# [Numpy-discussion] Fourier transform

Pascal pascal22p@parois....
Tue Mar 30 16:18:27 CDT 2010

Le Mon, 29 Mar 2010 16:12:56 -0600,
Charles R Harris <charlesr.harris@gmail.com> a écrit :

> On Mon, Mar 29, 2010 at 3:00 PM, Pascal <pascal22p@parois.net> wrote:
>
> > Hi,
> >
> > Does anyone have an idea how fft functions are implemented?
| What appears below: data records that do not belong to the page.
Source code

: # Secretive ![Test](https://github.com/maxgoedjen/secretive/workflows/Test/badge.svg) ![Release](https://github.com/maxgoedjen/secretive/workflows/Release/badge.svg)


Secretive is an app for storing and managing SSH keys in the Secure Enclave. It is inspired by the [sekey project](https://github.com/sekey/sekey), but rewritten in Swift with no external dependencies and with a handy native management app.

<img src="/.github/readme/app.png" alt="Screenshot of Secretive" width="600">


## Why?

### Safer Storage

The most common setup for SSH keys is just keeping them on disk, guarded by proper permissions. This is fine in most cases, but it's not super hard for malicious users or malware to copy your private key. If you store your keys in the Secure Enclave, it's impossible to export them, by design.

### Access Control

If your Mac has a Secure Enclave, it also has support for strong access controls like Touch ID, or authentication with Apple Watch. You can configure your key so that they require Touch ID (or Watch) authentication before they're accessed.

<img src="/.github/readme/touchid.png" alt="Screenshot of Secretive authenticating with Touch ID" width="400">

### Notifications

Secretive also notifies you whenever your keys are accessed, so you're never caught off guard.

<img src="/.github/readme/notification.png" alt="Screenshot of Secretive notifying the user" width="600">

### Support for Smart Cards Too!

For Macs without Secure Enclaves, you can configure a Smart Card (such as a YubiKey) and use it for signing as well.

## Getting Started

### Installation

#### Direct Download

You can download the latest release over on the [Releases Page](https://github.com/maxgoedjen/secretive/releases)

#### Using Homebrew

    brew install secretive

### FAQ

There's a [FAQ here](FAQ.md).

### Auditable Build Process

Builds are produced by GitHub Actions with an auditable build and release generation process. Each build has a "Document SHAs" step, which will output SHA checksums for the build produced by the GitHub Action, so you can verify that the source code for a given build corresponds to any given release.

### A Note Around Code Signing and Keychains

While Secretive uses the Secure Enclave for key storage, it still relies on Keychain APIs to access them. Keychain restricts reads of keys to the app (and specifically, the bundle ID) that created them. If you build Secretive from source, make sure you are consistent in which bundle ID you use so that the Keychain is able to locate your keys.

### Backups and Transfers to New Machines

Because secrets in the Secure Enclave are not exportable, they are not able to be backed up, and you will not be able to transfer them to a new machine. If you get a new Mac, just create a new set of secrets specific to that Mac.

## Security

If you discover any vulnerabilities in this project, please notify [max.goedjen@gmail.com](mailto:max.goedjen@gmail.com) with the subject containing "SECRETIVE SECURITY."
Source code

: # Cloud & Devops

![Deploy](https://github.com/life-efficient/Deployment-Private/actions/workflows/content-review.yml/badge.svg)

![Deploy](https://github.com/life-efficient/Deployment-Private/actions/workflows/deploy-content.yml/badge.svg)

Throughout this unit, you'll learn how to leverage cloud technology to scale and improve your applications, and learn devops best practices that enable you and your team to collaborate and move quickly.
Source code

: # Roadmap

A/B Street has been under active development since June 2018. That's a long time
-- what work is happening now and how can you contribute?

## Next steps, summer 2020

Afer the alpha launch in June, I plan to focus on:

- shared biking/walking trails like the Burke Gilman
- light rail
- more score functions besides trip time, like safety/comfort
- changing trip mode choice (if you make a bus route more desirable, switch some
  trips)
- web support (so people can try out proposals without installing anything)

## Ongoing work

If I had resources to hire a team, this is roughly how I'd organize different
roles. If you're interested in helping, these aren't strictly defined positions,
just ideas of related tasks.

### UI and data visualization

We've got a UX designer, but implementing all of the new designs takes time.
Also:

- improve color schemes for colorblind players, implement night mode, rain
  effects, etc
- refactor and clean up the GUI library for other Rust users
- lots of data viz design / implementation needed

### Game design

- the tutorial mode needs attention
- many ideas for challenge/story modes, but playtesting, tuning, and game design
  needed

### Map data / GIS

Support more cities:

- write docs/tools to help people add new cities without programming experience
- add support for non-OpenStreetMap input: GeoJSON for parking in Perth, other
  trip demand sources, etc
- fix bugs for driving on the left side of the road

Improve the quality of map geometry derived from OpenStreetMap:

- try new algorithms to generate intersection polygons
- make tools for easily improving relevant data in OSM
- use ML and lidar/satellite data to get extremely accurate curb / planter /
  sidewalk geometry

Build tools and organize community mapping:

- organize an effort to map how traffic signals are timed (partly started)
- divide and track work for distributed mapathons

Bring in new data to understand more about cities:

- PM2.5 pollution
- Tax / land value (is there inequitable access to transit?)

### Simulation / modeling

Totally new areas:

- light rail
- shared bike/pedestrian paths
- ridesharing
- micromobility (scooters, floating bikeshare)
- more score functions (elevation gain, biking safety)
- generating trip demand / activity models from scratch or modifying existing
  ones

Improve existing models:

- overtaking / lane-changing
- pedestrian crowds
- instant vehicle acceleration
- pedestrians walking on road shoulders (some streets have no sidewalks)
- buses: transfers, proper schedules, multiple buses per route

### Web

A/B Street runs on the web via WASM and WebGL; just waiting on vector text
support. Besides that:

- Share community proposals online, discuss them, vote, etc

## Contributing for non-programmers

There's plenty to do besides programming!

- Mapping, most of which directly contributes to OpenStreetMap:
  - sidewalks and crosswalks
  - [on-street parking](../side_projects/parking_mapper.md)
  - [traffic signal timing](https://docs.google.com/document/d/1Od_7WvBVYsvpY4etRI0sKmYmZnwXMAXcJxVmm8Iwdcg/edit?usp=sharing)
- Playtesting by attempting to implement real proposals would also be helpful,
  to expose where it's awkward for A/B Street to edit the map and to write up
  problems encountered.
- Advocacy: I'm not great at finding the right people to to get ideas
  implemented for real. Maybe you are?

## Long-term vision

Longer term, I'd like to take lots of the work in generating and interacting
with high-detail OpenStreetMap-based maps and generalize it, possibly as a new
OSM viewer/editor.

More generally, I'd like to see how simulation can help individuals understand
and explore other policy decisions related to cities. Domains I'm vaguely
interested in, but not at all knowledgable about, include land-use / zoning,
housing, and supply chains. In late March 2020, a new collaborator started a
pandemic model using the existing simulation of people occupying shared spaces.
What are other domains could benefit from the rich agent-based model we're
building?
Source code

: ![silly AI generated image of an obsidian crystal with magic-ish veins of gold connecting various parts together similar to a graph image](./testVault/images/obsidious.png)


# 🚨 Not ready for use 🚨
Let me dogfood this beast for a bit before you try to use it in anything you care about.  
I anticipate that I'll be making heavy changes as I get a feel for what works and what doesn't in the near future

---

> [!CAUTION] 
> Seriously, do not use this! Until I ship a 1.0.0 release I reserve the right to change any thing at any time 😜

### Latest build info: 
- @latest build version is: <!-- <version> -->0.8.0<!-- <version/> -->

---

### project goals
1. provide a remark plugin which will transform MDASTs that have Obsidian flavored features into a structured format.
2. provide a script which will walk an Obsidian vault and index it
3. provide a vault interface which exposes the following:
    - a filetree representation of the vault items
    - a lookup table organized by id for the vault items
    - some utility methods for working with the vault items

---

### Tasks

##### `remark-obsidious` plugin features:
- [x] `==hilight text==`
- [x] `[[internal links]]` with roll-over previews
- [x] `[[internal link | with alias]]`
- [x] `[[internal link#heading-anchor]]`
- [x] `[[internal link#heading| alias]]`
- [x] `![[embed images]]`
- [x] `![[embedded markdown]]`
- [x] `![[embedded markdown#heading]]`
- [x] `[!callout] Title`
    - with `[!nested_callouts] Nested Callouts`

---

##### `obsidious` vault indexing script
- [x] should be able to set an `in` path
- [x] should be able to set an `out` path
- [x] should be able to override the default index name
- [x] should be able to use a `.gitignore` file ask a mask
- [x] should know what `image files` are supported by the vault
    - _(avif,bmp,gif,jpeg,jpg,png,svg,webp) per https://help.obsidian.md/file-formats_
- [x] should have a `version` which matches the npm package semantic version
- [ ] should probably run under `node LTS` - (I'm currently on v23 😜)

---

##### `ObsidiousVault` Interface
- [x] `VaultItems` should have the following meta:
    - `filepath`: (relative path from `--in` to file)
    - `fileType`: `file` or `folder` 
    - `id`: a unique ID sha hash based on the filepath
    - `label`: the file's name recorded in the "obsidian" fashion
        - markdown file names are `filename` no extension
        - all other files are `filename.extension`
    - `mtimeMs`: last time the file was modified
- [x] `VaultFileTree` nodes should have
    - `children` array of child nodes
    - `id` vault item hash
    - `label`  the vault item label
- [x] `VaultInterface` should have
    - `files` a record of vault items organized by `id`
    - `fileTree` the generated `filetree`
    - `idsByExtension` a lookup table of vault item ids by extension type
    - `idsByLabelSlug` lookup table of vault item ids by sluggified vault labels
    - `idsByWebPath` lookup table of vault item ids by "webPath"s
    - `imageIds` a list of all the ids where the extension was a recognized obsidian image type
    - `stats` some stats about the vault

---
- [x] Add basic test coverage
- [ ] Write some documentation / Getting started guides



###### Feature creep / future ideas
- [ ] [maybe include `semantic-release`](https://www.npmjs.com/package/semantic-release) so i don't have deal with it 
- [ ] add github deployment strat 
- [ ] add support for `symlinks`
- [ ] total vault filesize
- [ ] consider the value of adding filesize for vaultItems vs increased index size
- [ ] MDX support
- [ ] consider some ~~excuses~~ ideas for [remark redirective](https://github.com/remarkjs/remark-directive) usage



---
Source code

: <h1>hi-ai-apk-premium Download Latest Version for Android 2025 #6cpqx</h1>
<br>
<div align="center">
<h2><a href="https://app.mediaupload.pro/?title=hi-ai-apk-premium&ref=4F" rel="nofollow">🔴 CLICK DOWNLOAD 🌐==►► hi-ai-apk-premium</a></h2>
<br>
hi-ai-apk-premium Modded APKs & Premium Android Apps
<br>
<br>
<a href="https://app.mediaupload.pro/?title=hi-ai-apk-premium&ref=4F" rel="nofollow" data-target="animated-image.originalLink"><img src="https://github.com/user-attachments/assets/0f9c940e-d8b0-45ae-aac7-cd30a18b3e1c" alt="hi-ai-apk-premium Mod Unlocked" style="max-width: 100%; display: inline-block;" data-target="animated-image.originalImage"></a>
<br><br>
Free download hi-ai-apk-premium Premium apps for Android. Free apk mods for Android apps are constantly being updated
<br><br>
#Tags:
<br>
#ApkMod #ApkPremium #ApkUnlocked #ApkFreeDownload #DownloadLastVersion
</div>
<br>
Is it
> > pure python? based on BLAS/LAPACK? or is it using fftw?
> >
> > I successfully used numpy.fft in 3D. I would like to know if I can
> > calculate a specific a plane using the numpy.fft.
> >
> > I have in 3D:
> > r(x, y, z)=\sum_h^N-1 \sum_k^M-1 \sum_l^O-1 f_{hkl}
> >  \exp(-2\pi \i (hx/N+ky/M+lz/O))
> >
> > So for the plane, z is no longer independant.
> > I need to solve the system:
> > ax+by+cz+d=0
> > r(x, y, z)=\sum_h^N-1 \sum_k^M-1 \sum_l^O-1 f_{hkl}
> >  \exp(-2\pi \i (hx/N+ky/M+lz/O))
> >
> > Do you think it's possible to use numpy.fft for this?
> >
> >
> I'm not clear on what you want to do here, but note that the term in
> the in the exponent is of the form <k, x>, i.e., the inner product of
> the vectors k and x. So if you rotate x by O so that the plane is
> defined by z = 0, then <k, Ox> = <O.T, x>. That is, you can apply the
> transpose of the rotation to the result of the fft.

In other words, z is no longer independent but depends on x and y.

Apparently, nobody is calculating the exact plane but they are making a
slice in the 3D grid and doing some interpolation.